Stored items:
- Opening Delimiter -
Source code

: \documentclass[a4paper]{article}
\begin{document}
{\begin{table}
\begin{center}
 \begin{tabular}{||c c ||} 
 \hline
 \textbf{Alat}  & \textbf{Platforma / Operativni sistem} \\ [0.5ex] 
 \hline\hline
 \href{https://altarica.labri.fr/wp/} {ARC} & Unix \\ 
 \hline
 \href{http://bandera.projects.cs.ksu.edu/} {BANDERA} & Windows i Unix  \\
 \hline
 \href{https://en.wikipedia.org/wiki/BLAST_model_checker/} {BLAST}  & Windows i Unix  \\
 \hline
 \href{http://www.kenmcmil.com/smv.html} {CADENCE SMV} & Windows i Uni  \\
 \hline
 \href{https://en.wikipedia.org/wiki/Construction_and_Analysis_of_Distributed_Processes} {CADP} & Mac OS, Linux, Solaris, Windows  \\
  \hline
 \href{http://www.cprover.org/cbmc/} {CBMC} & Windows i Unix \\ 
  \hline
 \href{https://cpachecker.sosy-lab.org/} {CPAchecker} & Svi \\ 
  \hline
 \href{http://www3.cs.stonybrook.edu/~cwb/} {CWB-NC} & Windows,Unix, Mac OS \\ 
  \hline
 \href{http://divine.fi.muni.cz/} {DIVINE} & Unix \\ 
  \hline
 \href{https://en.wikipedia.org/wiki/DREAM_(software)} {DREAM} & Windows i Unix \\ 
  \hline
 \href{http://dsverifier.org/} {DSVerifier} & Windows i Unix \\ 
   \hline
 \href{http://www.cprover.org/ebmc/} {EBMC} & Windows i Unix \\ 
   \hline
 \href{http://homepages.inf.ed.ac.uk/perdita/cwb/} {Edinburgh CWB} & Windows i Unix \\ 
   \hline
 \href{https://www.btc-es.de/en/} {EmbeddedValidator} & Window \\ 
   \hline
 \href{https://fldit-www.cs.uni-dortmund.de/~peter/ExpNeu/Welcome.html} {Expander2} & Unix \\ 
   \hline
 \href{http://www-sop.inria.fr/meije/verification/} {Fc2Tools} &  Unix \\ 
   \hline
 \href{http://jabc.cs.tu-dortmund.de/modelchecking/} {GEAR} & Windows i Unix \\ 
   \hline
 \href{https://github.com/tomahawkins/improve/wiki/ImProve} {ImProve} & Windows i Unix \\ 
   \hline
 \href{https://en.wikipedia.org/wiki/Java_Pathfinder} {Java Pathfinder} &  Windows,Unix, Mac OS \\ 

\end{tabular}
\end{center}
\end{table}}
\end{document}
- Closing Delimiter -
Scan the records above. Return every line with "wikipedia" in it.

Output below:
 \href{https://en.wikipedia.org/wiki/BLAST_model_checker/} {BLAST}  & Windows i Unix  \\
 \href{https://en.wikipedia.org/wiki/Construction_and_Analysis_of_Distributed_Processes} {CADP} & Mac OS, Linux, Solaris, Windows  \\
 \href{https://en.wikipedia.org/wiki/DREAM_(software)} {DREAM} & Windows i Unix \\ 
 \href{https://en.wikipedia.org/wiki/Java_Pathfinder} {Java Pathfinder} &  Windows,Unix, Mac OS \\ 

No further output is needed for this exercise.